Untitled Obey Me mini-drabbles: 60% written
Honestly this wasn’t supposed to be a whole thing. I started randomly writing one day on a burst of inspiration and it turned into little mini “scenario slices” for all the characters and I really like how it turned out. I still need to write for two of the characters and polish up some others, but it’s a fun low-stress thing to work on in between projects. Also excited to share it possibly soon since they’re fairly short and shouldn’t take long to finish (but you know me…)
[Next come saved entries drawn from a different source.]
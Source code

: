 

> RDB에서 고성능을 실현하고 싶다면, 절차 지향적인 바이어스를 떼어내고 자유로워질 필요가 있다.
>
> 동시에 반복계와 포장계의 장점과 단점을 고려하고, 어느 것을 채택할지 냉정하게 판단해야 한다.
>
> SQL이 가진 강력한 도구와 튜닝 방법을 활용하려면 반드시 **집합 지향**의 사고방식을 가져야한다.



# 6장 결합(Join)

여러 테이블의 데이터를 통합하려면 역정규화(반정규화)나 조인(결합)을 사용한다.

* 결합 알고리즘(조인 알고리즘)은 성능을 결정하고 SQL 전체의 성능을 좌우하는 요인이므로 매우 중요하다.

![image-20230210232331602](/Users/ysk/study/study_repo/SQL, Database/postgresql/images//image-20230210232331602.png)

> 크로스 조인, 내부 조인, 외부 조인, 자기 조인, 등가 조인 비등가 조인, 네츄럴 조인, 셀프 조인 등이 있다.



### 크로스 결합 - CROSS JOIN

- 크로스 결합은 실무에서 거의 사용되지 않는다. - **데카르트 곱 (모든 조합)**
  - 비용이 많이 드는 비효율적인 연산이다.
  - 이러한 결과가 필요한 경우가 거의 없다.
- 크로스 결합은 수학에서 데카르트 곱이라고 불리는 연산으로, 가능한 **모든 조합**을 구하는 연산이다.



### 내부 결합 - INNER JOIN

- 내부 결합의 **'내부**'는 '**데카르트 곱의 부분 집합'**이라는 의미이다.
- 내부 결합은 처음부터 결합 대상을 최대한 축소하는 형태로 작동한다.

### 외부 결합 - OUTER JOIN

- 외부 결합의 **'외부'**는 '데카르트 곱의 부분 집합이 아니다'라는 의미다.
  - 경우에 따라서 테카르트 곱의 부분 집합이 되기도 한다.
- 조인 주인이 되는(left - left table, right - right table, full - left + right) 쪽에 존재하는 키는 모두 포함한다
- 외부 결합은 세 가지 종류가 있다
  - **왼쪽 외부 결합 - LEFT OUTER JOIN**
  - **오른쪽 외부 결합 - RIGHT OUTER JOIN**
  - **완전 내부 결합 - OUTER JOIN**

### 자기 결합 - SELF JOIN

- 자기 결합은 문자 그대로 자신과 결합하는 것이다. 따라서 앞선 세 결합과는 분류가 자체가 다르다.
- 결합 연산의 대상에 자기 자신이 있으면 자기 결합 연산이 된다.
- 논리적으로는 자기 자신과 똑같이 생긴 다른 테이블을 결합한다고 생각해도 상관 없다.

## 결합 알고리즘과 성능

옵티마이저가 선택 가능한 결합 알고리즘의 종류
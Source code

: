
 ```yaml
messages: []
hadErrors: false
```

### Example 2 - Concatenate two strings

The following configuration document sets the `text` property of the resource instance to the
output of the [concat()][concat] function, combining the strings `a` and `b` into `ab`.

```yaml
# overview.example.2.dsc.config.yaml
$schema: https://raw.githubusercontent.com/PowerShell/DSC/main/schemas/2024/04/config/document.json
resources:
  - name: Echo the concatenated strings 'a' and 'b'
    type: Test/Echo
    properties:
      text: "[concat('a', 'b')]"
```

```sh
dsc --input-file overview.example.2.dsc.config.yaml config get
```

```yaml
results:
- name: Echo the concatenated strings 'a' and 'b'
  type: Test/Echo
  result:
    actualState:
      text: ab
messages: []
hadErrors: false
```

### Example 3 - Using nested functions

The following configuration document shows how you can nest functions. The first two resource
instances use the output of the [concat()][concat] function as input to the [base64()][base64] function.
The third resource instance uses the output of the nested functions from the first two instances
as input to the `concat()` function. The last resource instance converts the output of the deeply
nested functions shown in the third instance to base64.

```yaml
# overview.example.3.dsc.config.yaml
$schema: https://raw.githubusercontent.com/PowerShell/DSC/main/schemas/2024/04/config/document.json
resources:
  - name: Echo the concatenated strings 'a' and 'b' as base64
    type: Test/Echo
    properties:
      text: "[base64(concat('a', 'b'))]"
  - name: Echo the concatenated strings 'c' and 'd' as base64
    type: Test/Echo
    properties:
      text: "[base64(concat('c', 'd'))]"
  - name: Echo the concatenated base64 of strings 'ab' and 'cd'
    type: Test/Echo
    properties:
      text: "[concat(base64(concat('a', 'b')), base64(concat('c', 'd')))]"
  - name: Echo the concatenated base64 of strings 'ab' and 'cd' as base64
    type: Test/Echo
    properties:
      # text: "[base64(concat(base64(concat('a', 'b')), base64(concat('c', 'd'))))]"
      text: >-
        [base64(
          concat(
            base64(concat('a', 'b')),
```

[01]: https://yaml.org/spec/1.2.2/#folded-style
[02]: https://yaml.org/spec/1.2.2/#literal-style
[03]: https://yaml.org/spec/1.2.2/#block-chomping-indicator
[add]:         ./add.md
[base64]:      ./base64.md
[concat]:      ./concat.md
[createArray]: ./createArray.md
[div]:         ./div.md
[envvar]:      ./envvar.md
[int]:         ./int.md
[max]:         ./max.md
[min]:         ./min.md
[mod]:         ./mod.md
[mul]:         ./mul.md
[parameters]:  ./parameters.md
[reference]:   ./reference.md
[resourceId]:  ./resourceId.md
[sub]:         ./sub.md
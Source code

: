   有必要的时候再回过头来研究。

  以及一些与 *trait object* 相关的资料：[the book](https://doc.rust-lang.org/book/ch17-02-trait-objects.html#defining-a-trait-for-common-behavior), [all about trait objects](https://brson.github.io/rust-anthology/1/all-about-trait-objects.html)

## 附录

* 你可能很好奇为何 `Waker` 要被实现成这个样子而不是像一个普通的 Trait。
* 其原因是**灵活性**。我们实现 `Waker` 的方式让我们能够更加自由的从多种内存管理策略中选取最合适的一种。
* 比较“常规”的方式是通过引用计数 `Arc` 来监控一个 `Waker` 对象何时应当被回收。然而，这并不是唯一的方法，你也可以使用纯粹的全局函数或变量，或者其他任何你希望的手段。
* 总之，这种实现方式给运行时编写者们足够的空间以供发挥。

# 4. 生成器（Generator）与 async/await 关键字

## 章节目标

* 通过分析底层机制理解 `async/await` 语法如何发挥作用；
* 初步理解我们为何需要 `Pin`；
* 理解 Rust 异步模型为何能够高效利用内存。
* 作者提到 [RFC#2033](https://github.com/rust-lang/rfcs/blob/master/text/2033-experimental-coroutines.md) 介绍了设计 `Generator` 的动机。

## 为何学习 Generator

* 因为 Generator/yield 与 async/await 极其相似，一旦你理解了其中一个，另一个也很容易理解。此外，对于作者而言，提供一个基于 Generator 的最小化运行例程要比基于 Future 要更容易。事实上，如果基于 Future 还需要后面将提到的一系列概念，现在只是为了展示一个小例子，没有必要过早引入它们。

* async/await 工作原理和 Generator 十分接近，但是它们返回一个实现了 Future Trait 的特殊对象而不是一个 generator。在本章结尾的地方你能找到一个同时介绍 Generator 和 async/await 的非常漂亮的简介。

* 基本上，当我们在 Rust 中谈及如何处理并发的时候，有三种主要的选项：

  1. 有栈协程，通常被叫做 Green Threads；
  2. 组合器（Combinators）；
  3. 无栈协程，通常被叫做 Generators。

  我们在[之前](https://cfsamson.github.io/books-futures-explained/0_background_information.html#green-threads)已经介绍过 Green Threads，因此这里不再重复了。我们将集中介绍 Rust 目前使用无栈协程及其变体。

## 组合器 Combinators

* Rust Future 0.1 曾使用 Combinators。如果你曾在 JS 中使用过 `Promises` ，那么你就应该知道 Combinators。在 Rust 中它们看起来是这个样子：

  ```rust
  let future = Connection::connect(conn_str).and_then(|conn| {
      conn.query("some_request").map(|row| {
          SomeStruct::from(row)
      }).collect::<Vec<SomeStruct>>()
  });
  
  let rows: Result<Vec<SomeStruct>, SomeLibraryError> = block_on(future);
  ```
An unspecified ITWOM fanfic: 0% written, 50% planned
For those who aren’t familiar, “In the World of Monsters” is an amazing novel authored by @vore-toast that just recently received a fantastic ending and epilogue (Please read it! It’s fantastic!) And I really would like to write a little something for it to show my appreciation. I have an idea planned out, but details would involve spoilers so I can’t say much. I’d need to ask for guidance on what exactly to include since the things I would like to write about haven’t exactly *happened yet* but I’ve said too much already… hee hee. I don’t know when this fic is gonna happen, but I swear to you it will. And if my original idea doesn’t work out, it’ll be something. I WILL be writing for this series, mark my words.
Heroes Off-Duty. 0% written, ??% planned
Huh? That’s weird... That one’s not supposed to be there. Ah well, It’s not relevant anyway. Carry on.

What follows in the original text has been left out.